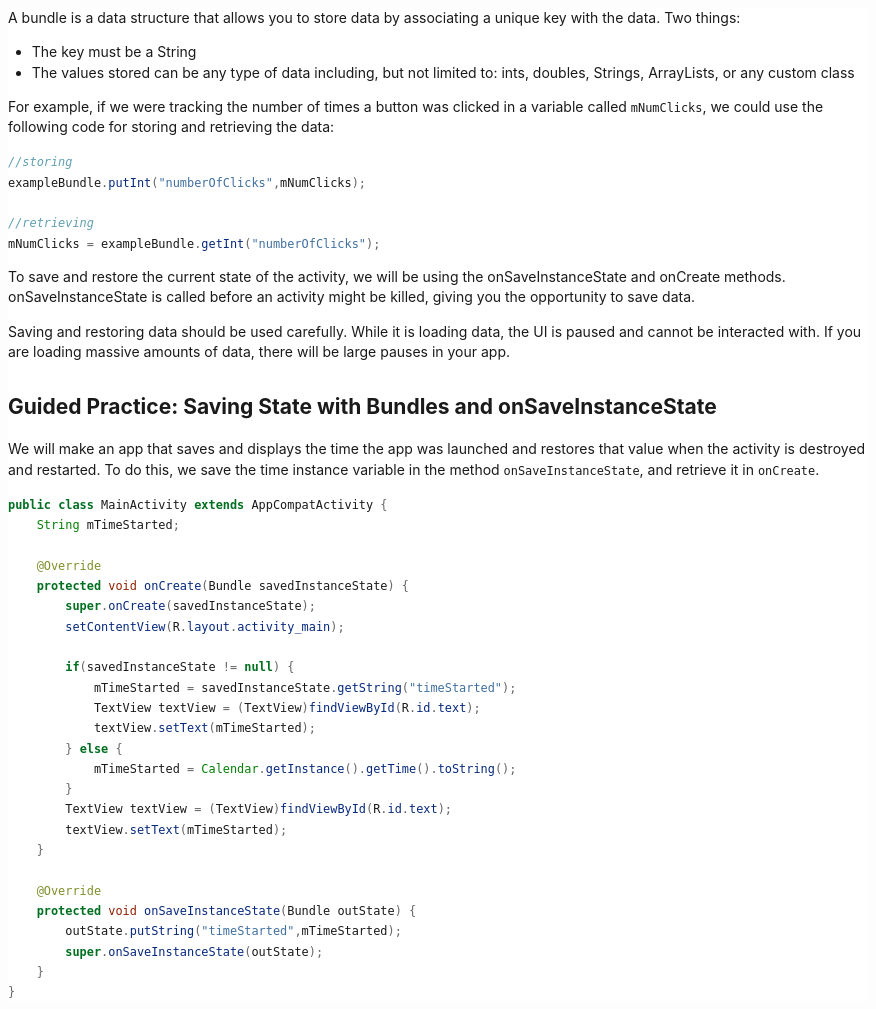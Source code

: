 A bundle is a data structure that allows you to store data by associating a unique key with the data. Two things:

- The key must be a String
- The values stored can be any type of data including, but not limited to: ints, doubles, Strings, ArrayLists, or any custom class

For example, if we were tracking the number of times a button was clicked in a variable called `mNumClicks`, we could use the following code for storing and retrieving the data:

```java
//storing
exampleBundle.putInt("numberOfClicks",mNumClicks);

//retrieving
mNumClicks = exampleBundle.getInt("numberOfClicks");
```

To save and restore the current state of the activity, we will be using the onSaveInstanceState and onCreate methods. onSaveInstanceState is called before an activity might be killed, giving you the opportunity to save data.

Saving and restoring data should be used carefully. While it is loading data, the UI is paused and cannot be interacted with. If you are loading massive amounts of data, there will be large pauses in your app.


<a name="demo"></a>
## Guided Practice: Saving State with Bundles and onSaveInstanceState

 We will make an app that saves and displays the time the app was launched and restores that value when the activity is destroyed and restarted. To do this, we save the time instance variable in the method  `onSaveInstanceState`, and retrieve it in `onCreate`.

```java
public class MainActivity extends AppCompatActivity {
    String mTimeStarted;

    @Override
    protected void onCreate(Bundle savedInstanceState) {
        super.onCreate(savedInstanceState);
        setContentView(R.layout.activity_main);

        if(savedInstanceState != null) {
            mTimeStarted = savedInstanceState.getString("timeStarted");
            TextView textView = (TextView)findViewById(R.id.text);
            textView.setText(mTimeStarted);
        } else {
            mTimeStarted = Calendar.getInstance().getTime().toString();
        }
        TextView textView = (TextView)findViewById(R.id.text);
        textView.setText(mTimeStarted);
    }

    @Override
    protected void onSaveInstanceState(Bundle outState) {
        outState.putString("timeStarted",mTimeStarted);
        super.onSaveInstanceState(outState);
    }
}
```
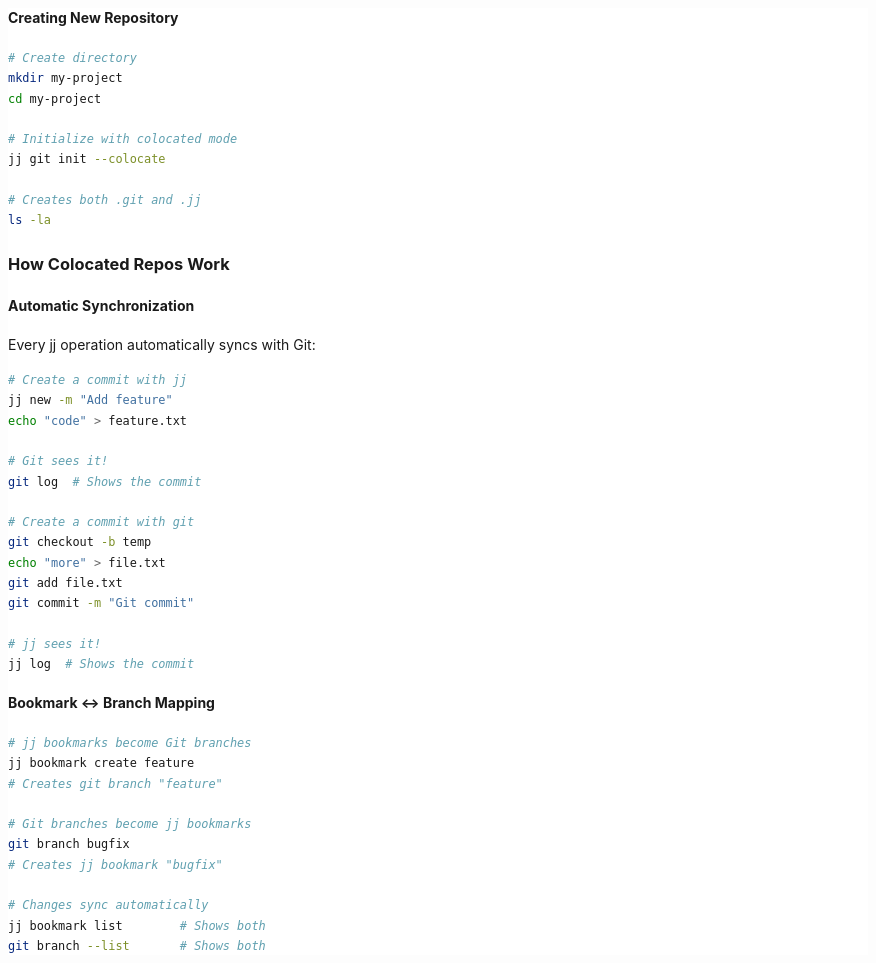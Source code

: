 #### Creating New Repository

```bash
# Create directory
mkdir my-project
cd my-project

# Initialize with colocated mode
jj git init --colocate

# Creates both .git and .jj
ls -la
```

### How Colocated Repos Work

#### Automatic Synchronization

Every jj operation automatically syncs with Git:

```bash
# Create a commit with jj
jj new -m "Add feature"
echo "code" > feature.txt

# Git sees it!
git log  # Shows the commit

# Create a commit with git
git checkout -b temp
echo "more" > file.txt
git add file.txt
git commit -m "Git commit"

# jj sees it!
jj log  # Shows the commit
```

#### Bookmark ↔ Branch Mapping

```bash
# jj bookmarks become Git branches
jj bookmark create feature
# Creates git branch "feature"

# Git branches become jj bookmarks
git branch bugfix
# Creates jj bookmark "bugfix"

# Changes sync automatically
jj bookmark list        # Shows both
git branch --list       # Shows both
```
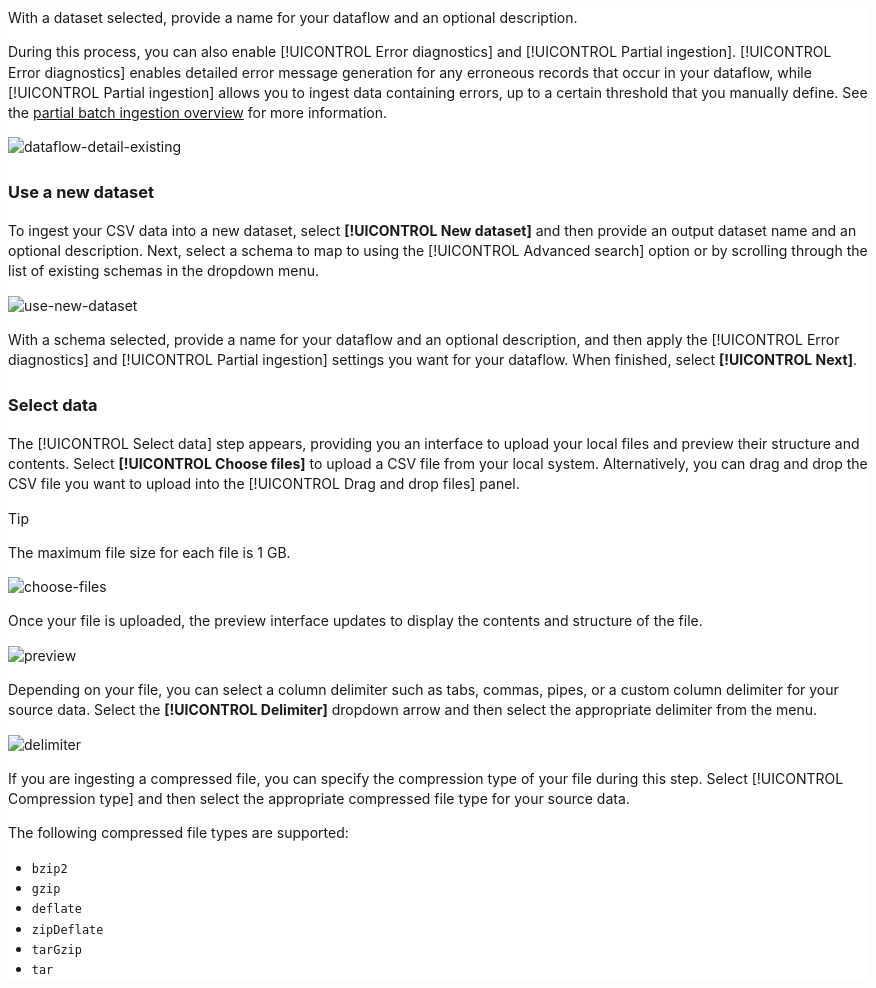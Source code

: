 With a dataset selected, provide a name for your dataflow and an optional description.

During this process, you can also enable [!UICONTROL Error diagnostics] and [!UICONTROL Partial ingestion]. [!UICONTROL Error diagnostics] enables detailed error message generation for any erroneous records that occur in your dataflow, while [!UICONTROL Partial ingestion] allows you to ingest data containing errors, up to a certain threshold that you manually define. See the [partial batch ingestion overview](../../../../../ingestion/batch-ingestion/partial.md) for more information.

![dataflow-detail-existing]()

### Use a new dataset

To ingest your CSV data into a new dataset, select **[!UICONTROL New dataset]** and then provide an output dataset name and an optional description. Next, select a schema to map to using the [!UICONTROL Advanced search] option or by scrolling through the list of existing schemas in the dropdown menu.

![use-new-dataset]()

With a schema selected, provide a name for your dataflow and an optional description, and then apply the [!UICONTROL Error diagnostics] and [!UICONTROL Partial ingestion] settings you want for your dataflow. When finished, select **[!UICONTROL Next]**.

### Select data

The [!UICONTROL Select data] step appears, providing you an interface to upload your local files and preview their structure and contents. Select **[!UICONTROL Choose files]** to upload a CSV file from your local system. Alternatively, you can drag and drop the CSV file you want to upload into the [!UICONTROL Drag and drop files] panel.

>[!TIP]
>
>The maximum file size for each file is 1 GB.

![choose-files]()

Once your file is uploaded, the preview interface updates to display the contents and structure of the file.

![preview]()

Depending on your file, you can select a column delimiter such as tabs, commas, pipes, or a custom column delimiter for your source data. Select the **[!UICONTROL Delimiter]** dropdown arrow and then select the appropriate delimiter from the menu.

![delimiter]()

If you are ingesting a compressed file, you can specify the compression type of your file during this step. Select [!UICONTROL Compression type] and then select the appropriate compressed file type for your source data.

The following compressed file types are supported:

* `bzip2`
* `gzip`
* `deflate`
* `zipDeflate`
* `tarGzip`
* `tar`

== WORK REQUEST ==
Where does the word "dropdown" appear in the records above? Return every line that holds it.

== THE COMPLETED TASK ==
To ingest your CSV data into a new dataset, select **[!UICONTROL New dataset]** and then provide an output dataset name and an optional description. Next, select a schema to map to using the [!UICONTROL Advanced search] option or by scrolling through the list of existing schemas in the dropdown menu.
Depending on your file, you can select a column delimiter such as tabs, commas, pipes, or a custom column delimiter for your source data. Select the **[!UICONTROL Delimiter]** dropdown arrow and then select the appropriate delimiter from the menu.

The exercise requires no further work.